OBJECTIVES We sought to examine the role of the pro-inflammatory cytokine, interleukin-1-beta (IL-1 beta), in the process of left ventricular (LV) remodeling in the early phase after myocardial infarction (MI). BACKGROUND Studies have shown that pro-inflammatory, cytokines are closely related to the progression of LV remodeling after MI. METHODS Mice underwent coronary artery ligation, and the time course of LV remodeling was followed up to 20 weeks. The gene expression level of IL-1 beta was examined.
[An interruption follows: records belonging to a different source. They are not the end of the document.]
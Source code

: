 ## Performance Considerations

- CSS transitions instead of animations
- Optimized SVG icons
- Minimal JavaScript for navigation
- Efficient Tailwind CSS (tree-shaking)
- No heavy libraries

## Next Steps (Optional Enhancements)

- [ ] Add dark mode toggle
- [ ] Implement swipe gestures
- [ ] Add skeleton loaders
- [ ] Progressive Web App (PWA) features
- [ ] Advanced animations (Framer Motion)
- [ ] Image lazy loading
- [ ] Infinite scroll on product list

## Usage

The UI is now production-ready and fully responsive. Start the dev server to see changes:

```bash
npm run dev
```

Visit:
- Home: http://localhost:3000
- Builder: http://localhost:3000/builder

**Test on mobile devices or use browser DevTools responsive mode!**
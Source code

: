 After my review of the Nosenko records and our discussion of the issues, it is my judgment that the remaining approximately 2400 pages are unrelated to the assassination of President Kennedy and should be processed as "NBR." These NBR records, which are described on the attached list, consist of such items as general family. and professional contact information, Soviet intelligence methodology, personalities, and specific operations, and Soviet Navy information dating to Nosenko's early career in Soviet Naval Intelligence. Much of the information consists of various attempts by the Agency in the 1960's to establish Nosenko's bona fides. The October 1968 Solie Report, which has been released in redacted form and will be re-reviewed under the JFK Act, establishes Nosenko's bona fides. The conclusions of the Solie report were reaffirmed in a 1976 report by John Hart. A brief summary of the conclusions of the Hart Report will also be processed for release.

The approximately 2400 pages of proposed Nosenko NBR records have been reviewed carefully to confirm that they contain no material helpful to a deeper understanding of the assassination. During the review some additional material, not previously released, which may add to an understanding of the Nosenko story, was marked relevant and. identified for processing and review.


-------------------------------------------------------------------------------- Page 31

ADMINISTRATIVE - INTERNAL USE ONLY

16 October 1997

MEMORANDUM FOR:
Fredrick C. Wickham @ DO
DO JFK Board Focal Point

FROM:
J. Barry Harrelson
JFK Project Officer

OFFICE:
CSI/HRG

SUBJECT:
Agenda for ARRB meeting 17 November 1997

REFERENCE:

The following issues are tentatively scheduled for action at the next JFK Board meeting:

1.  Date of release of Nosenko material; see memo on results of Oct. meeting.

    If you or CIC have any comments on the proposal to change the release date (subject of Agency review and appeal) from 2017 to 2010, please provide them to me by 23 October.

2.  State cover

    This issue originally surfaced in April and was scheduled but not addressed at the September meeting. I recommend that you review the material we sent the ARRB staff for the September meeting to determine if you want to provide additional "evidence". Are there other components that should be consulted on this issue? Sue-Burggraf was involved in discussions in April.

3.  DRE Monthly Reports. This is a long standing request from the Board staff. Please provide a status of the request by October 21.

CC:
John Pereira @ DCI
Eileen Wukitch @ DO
In a second set of experiments, the mice underwent coronary artery ligation followed by treatment with anti-IL-1 beta antibody (100 mug, intravenously), versus control immunoglobulin G (100 mug, intravenously) immediately after the operation. RESULTS Rapid hypertrophy of noninfarcted myocardium was observed by four weeks, and interstitial fibrosis progressed steadily up to 20 weeks. Anti-IL-1 beta treatment increased the occurrence of ventricular rupture and suppressed collagen accumulation in the infarct-related area. At four and eight weeks after the operation, total heart weight and LV end-diastolic dimension were significantly greater in the anti-IL-1 beta -treated mice than in the other groups. In the infarct-related area, collagen accumulation was suppressed, whereas in the noninfarcted area, pro-collagen gene expression levels, particularly, type III, were decreased in the anti-IL-1 beta -treated mice. CONCLUSIONS Anti-IL-1 beta treatment suppressed pro-collagen gene expression and delayed wound healing mechanisms-properties that are likely to lead to progression of LV remodeling. In the acute phase of MI, IL-1 beta appears to play, a protective role. (J Am Coll Cardiol 2001;38:1546-53) (C) 2001 by the American College of Cardiology.